The local hospitals are among 2,200 nationwide whose Medicare reimbursements are being cut by as much as 1 percent for failing to curtail readmissions. For example, if a hospital being penalized 1 percent submits a $30,000 claim, Medicare will reimburse the hospital $29,700.
The penalty is a provision of the Patient Protection and Affordable Care Act. Nationally, 1 in 5 patients returns to the hospital within a month of being discharged, costing Medicare more than $17.5 billion in additional hospital bills.
Medicare is focusing on three conditions -- heart failure, heart attack and pneumonia. They make up only a fraction of annual Medicare discharges but represent a significant number of readmissions.

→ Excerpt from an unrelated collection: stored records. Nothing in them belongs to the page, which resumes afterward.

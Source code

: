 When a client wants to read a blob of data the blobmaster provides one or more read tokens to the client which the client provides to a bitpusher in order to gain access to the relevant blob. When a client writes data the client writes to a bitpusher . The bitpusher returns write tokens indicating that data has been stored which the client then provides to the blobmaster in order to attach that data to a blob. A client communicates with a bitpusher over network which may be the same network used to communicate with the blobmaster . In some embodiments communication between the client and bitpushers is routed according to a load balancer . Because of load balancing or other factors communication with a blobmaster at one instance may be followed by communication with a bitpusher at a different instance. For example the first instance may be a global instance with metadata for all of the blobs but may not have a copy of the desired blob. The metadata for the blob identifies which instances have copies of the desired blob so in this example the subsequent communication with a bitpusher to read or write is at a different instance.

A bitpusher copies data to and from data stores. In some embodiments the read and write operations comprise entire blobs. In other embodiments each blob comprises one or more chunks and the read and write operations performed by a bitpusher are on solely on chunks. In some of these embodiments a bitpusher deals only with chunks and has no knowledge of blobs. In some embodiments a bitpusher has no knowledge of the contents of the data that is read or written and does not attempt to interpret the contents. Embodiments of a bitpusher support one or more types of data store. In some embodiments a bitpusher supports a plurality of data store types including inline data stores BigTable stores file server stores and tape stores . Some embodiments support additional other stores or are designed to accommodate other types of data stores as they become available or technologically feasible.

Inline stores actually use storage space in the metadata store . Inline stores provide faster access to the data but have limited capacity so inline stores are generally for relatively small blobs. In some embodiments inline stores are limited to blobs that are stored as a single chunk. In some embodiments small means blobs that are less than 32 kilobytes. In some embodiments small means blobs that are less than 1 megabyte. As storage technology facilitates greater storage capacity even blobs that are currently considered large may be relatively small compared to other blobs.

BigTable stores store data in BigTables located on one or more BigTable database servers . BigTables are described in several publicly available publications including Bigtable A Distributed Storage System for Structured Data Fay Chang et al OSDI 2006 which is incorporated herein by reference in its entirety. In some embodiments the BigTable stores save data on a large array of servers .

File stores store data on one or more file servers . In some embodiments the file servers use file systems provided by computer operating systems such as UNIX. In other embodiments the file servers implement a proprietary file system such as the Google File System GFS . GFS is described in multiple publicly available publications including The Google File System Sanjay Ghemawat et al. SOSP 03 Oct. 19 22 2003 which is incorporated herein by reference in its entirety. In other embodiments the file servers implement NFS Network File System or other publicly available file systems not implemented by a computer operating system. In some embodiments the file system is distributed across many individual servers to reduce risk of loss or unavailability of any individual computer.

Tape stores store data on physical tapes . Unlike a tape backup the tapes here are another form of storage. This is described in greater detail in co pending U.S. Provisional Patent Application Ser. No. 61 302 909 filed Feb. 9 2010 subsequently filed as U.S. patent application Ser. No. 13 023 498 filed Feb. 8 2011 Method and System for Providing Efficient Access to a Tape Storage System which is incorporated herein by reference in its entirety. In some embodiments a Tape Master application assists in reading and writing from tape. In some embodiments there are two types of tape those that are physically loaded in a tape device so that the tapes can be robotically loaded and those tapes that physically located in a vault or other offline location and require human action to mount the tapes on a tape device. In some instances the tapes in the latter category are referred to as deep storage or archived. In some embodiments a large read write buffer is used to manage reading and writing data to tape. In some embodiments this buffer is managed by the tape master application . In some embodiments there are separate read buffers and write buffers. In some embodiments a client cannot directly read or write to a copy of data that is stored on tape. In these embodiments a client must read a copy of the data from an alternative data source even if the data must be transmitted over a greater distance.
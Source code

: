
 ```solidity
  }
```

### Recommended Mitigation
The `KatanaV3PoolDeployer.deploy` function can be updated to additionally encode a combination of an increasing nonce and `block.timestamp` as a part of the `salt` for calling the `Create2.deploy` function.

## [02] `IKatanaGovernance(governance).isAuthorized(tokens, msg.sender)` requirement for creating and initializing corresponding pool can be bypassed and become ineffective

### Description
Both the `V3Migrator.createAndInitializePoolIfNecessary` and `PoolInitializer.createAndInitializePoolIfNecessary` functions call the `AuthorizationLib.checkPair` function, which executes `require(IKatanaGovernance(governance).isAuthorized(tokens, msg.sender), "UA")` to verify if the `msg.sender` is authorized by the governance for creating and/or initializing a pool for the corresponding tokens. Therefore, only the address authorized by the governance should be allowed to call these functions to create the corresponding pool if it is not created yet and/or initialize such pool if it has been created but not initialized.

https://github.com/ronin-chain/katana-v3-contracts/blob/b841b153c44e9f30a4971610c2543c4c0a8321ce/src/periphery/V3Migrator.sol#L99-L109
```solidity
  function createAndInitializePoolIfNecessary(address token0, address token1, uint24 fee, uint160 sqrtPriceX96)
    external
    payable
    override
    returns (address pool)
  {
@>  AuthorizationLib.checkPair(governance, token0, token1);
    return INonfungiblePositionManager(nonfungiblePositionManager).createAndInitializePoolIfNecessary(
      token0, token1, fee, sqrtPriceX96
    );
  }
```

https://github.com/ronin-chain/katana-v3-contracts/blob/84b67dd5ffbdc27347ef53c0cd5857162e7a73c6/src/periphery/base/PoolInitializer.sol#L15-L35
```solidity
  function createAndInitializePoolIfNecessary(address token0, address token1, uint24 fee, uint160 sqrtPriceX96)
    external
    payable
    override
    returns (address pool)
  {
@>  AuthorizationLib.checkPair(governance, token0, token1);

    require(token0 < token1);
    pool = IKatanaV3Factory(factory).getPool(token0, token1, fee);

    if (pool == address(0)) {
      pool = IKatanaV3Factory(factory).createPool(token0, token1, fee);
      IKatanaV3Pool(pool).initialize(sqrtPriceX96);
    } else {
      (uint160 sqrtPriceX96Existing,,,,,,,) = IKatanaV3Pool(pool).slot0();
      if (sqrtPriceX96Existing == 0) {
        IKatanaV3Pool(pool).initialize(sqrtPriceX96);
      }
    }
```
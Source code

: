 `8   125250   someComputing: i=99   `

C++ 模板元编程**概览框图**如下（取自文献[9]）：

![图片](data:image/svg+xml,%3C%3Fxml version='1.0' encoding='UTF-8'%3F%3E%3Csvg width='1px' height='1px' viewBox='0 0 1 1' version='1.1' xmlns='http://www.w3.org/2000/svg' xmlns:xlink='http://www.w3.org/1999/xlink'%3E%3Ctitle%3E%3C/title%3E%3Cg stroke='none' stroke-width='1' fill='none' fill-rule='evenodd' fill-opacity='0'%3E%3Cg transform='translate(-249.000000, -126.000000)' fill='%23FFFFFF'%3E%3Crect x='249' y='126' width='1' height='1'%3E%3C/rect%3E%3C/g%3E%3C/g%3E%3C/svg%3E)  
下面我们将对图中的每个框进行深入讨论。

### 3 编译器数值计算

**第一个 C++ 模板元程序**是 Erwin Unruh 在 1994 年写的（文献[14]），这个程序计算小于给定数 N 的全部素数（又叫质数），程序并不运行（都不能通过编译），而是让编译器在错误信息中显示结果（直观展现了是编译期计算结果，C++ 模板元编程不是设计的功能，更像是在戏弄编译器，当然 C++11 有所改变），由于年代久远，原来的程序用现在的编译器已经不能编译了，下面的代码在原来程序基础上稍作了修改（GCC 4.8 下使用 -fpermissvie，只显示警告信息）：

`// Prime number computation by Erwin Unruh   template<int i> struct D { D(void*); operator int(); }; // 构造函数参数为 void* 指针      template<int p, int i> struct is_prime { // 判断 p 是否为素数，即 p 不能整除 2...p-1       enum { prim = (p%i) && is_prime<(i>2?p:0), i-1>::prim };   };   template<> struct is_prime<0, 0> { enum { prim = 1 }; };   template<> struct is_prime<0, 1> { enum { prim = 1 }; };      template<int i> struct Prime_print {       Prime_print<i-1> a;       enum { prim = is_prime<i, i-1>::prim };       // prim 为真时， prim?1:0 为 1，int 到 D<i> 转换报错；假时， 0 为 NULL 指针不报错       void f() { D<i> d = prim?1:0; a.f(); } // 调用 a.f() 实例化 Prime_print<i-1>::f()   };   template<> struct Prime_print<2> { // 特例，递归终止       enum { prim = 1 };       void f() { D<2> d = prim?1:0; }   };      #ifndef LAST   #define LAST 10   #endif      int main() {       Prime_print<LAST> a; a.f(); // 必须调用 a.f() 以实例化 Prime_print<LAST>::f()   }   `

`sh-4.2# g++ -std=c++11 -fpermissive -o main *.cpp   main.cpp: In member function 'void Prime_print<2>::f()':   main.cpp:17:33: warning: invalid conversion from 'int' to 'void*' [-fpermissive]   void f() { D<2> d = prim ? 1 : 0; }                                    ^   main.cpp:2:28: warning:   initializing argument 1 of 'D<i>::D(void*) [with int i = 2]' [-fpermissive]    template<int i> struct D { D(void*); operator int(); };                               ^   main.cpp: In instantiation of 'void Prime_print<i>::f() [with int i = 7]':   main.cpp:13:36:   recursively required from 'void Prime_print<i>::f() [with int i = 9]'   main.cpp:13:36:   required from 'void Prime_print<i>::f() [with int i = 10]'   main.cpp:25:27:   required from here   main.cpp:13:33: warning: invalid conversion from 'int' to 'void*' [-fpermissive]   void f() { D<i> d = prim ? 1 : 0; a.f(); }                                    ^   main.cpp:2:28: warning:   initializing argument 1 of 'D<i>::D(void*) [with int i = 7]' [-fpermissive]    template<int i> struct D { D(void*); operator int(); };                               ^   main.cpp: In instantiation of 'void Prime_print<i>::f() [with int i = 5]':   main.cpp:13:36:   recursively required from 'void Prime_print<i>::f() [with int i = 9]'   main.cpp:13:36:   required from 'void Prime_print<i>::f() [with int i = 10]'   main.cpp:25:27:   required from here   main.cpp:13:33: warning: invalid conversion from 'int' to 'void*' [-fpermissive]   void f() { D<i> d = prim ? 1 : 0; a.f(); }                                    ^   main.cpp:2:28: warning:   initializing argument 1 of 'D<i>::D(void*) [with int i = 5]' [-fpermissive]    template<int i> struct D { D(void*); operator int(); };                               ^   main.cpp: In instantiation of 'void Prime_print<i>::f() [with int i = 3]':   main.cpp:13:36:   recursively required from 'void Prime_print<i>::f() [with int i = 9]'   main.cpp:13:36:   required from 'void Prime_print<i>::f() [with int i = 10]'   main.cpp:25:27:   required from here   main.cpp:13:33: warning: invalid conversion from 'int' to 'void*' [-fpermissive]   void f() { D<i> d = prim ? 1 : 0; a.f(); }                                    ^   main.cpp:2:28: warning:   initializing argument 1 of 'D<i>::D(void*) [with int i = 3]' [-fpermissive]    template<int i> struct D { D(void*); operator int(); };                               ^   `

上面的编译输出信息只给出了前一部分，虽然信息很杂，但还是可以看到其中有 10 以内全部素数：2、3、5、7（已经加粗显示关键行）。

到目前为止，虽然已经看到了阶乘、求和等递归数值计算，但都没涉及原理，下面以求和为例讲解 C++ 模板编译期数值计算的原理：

The Center for Medicare and Medicaid Services will begin withholding reimbursements today. The maximum penalty rate will increase to 2 percent in October 2013 and 3 percent in October 2014.
Steve Love, president of the DFW Hospital Council, the local hospital industry's trade organization, said Medicare fails to distinguish among planned readmissions, related readmissions, unrelated readmissions and preventable readmissions.
From 2005 to 2009, Texas spent $32 billion on hospital charges for potentially preventable conditions, according to estimates by the Texas Department of State Health Services.
"I think part of this is to cut costs," Love said. "But if a patient does not follow the doctor's orders after discharge and they have to be readmitted, is that really the hospital's fault?"
Locally, the penalties hit some hospitals harder than others. Those penalized include Texas Health Presbyterian Hospital Denton at 0.74 percent, Medical Center of Arlington at 0.62 percent, Texas Health Harris Methodist Hospital Fort Worth at 0.57 percent and Baylor Regional Medical Center at Grapevine at 0.31 percent.
No Tarrant County hospital received the maximum penalty. Several, including Baylor All Saints Medical Center, Texas Health Harris Methodist HEB and USMD Hospital at Arlington, were not penalized.
The data used to assess penalties were drawn from records filed from 2008 to 2011. Texas Health Resources, an Arlington-based healthcare provider with 24 facilities in the region, began working to reduce readmission rates in 2011, spokesman Wendell Watson said.
A third of Texas Health's 12 acute-care hospitals will not be penalized this year, Watson said.
Systemwide, the provider expects to lose $2 million to $2.5 million, including $1 million in reimbursements for Texas Health Harris Methodist Hospital Fort Worth, Watson said.
"It turns out that this is an extremely complex problem," said Mark Lester, Texas Health's Southwest Zone clinical leader. "One hospital set up appointments for those patients that were discharged, and none of them kept their appointments."
Although hospitals with large low-income populations were expected to have larger penalties, John Peter Smith Hospital was penalized only 0.07 percent, which will result in a $3.64 reduction per Medicare discharge, or more than $9,300 based on 2011 figures.
Gary Floyd, JPS medical director, attributes the low rate to an extensive clinic system that places recently discharged patients with a primary healthcare provider shortly after discharge.
JPS also uses a call-back system to contact patients after discharge to ensure that they understand the doctor's instructions.
"When you buy a new cellphone you get a lot of information, and when you walk out of the store you think you have everything down," Floyd said. "Then you get home and find out you don't know how to use the thing. Walking out of a hospital is the same way."
Actually it's probably worse. Recovering patient often get out of the hospital and have to begin wading through information from healthcare providers and insurance companies as well as discharge instructions when they're trying to convalesce.
The new law will push providers toward preventive care, Floyd said.
"I would say follow-up care is critical," Floyd said. "But it's certainly not how healthcare has been set up in the past. Healthcare reform is pushing us toward better integration of inpatient and outpatient services, so more hospitals are looking at how they can bridge that gap."